Arthropod bites may occur as solitary, numerous, or profuse lesions, depending on the feeding habits of the perpetrator. Fleas tend to sample their host several times within a small localized area, whereas mosquitoes tend to attack a host at more randomly scattered sites. Delayed hypersensitivity reactions to insect bites, the predominant lesions in the young and uninitiated, are characterized by firm, persistent papules that may become hyperpigmented and are often excoriated and crusted. Pruritus may be mild or severe, transient or persistent. A central punctum is usually visible but may disappear as the lesion ages or is scratched. The immediate hypersensitivity reaction is characterized by an evanescent, erythematous wheal. If edema is marked, a tiny vesicle may surmount the wheal. Certain beetles produce bullous lesions through the action of cantharidin, and various insects, including beetles and spiders, may cause hemorrhagic nodules and ulcers. Bites on the lower extremities are more likely to be severe or persistent or to become bullous than those located elsewhere. Complications of arthropod bites include development of impetigo, folliculitis, cellulitis, lymphangitis, and severe anaphylactic hypersensitivity reactions, particularly after the bite of certain hymenopterans. The histopathologic changes are variable, depending on the arthropod, the age of the lesion, and the reactivity of the host. Acute urticarial lesions tend to show central vesiculation in which eosinophils are numerous. Papules most commonly show dermal edema and a mixed superficial and deep perivascular inflammatory infiltrate, often including a number of eosinophils. At times, however, the dermal cellular infiltrate is so dense that a lymphoma is suspected. Many young children demonstrate extensive dermal but nonerythematous, nontender edema in response to mosquito bites (“skeeter” syndrome), which must be distinguished from cellulitis (painful, tender, red) and which responds to oral antihistamines. Retained mouthparts may stimulate a foreign body type of granulomatous reaction.

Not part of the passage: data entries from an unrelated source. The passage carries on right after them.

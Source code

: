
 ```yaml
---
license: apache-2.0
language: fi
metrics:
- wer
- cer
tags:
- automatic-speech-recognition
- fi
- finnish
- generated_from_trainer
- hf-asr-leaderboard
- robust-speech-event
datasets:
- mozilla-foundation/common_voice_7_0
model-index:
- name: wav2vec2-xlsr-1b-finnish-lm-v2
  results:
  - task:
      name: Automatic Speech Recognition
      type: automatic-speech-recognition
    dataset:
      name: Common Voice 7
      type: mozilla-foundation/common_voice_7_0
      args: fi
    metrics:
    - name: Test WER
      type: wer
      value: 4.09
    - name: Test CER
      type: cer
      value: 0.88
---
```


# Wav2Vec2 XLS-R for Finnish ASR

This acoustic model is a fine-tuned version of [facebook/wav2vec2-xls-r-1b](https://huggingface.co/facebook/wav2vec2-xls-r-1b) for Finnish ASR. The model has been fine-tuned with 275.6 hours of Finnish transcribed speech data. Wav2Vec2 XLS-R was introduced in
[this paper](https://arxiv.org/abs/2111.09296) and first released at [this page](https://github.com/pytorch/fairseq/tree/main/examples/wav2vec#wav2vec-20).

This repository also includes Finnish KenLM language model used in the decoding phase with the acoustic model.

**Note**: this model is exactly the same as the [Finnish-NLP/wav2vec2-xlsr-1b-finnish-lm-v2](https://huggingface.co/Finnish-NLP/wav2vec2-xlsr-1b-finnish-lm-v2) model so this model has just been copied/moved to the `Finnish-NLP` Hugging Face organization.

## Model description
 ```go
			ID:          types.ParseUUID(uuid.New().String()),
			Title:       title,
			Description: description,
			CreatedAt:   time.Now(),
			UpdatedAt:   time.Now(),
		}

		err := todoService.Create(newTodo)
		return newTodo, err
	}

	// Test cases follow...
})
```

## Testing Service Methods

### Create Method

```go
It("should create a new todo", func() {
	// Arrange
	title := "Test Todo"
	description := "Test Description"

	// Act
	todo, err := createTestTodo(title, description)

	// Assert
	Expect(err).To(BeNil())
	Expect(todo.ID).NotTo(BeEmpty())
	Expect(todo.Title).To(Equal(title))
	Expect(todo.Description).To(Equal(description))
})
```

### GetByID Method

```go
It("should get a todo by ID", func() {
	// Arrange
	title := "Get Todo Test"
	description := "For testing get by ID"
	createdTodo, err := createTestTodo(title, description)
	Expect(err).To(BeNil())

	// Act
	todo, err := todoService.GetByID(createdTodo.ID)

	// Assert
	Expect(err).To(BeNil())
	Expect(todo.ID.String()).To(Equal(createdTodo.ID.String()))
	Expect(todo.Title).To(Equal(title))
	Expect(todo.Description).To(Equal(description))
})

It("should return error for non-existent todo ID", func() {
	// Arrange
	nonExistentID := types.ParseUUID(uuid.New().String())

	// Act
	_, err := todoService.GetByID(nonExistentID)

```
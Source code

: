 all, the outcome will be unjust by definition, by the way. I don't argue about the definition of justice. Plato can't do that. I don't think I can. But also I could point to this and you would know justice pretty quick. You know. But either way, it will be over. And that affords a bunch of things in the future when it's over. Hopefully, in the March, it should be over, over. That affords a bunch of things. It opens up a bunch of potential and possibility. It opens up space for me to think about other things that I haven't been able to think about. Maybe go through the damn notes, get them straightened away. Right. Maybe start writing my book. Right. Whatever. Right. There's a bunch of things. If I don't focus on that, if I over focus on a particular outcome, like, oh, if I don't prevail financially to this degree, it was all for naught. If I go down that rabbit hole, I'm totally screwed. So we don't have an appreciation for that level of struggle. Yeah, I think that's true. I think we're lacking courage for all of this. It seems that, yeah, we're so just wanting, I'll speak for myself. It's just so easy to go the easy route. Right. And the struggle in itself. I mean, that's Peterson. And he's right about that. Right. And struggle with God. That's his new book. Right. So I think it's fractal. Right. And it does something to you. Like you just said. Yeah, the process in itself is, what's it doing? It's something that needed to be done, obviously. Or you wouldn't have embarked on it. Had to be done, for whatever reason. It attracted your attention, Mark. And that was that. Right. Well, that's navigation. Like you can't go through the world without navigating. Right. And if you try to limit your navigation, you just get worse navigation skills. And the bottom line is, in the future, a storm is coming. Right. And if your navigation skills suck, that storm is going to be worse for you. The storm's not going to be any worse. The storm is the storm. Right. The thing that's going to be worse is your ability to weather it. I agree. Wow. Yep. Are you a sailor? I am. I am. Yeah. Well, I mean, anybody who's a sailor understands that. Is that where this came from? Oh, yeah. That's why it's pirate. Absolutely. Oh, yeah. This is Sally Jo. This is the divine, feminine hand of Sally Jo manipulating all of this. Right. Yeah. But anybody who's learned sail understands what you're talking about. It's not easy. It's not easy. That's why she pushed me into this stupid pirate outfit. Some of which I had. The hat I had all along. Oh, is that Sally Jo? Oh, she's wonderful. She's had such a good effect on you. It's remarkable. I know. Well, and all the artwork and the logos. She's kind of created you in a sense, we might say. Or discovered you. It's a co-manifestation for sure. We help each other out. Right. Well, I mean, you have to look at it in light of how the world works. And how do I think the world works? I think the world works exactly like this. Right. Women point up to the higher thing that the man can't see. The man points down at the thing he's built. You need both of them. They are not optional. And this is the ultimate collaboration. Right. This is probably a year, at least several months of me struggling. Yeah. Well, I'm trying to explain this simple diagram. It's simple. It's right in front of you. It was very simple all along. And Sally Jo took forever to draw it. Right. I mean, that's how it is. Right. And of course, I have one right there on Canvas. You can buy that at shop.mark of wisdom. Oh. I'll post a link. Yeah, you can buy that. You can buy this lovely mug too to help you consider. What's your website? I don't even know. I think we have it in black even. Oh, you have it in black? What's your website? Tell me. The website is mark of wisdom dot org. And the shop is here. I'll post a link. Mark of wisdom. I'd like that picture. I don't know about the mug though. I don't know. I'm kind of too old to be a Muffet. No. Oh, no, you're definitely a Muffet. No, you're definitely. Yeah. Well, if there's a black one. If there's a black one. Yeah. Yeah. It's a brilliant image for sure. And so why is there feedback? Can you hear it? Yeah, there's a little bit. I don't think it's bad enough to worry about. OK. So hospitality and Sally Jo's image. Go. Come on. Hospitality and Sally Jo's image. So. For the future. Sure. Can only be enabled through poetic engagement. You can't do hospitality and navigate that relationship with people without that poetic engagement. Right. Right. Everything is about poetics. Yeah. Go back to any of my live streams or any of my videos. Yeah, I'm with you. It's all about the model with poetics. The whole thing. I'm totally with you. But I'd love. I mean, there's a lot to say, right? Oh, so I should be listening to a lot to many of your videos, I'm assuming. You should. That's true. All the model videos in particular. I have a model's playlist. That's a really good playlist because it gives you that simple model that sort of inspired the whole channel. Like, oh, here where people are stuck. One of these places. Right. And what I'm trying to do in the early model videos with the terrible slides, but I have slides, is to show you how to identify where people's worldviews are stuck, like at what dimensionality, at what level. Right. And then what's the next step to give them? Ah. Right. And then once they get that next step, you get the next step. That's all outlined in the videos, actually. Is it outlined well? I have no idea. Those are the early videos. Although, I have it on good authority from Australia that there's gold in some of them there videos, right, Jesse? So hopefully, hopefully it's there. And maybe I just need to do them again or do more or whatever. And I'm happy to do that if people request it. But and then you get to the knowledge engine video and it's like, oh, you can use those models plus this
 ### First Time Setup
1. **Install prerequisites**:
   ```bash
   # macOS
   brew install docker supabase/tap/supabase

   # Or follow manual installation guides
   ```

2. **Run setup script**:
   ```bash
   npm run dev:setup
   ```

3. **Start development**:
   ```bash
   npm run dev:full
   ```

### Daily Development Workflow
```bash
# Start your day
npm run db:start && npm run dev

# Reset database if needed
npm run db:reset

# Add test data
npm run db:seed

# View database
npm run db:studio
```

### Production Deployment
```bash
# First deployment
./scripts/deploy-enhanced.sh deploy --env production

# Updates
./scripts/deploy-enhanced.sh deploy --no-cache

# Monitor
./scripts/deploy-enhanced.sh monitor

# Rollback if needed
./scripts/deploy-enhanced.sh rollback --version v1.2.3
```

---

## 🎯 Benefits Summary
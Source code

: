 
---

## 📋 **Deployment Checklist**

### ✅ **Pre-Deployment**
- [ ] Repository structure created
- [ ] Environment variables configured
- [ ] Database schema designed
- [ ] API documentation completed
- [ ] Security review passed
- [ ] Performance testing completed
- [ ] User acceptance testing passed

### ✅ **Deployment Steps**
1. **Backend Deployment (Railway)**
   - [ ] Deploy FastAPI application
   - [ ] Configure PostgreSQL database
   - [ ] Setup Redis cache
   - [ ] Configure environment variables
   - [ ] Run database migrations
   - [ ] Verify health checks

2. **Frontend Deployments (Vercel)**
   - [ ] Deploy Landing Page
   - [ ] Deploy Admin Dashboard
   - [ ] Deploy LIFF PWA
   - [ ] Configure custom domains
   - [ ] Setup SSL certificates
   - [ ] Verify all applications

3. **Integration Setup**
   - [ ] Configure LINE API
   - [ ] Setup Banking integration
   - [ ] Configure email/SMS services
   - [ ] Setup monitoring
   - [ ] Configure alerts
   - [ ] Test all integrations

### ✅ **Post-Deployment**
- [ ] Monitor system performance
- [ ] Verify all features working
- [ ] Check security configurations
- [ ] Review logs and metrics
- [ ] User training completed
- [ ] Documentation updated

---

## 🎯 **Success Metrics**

Papular urticaria occurs principally in the first decade of life. It may occur at any time of the year. The most common culprits are species of fleas, mites, bedbugs, gnats, mosquitoes, chiggers, and animal lice. Individuals with papular urticaria have predominantly transitional lesions in various stages of evolution between delayed-onset papules and immediate-onset wheals. The most characteristic lesion is an edematous, red-brown papule (Fig. 660-2). An individual lesion frequently starts as a wheal that, in turn, is replaced by a papule. A given bite may incite an id reaction at distant sites of quiescent bites in the form of erythematous macules, papules, or urticarial plaques. After a season or two, the reaction progresses from a transitional to a primarily immediate hypersensitivity urticarial reaction.

One of the most commonly encountered arthropod bites is that due to human, cat, or dog fleas (family Pulicidae). Eggs, which are generally laid in dusty areas and cracks between floorboards, give rise to larvae that then form cocoons. The cocoon stage can persist for up to 1 yr, and the flea emerges in response to vibrations from footsteps, accounting for the assaults that frequently befall the new owners of a recently reopened dwelling. Adult dog fleas can live without a blood meal for about 60 days. Attacks from fleas are more likely to occur when the fleas do not have access to their usual host; cat or dog fleas are more voracious and problematic when one visits an area frequented by the pet than when the pet is encountered directly. Flea bites tend to be grouped in lines or irregular clusters. Fleas are often not seen on the body of a pet. Diagnosis of flea bites is aided by examination of debris from the animal’s bedding material. The debris is collected by shaking the bedding into a plastic bag and examining the contents for fleas or their eggs, larvae, or feces.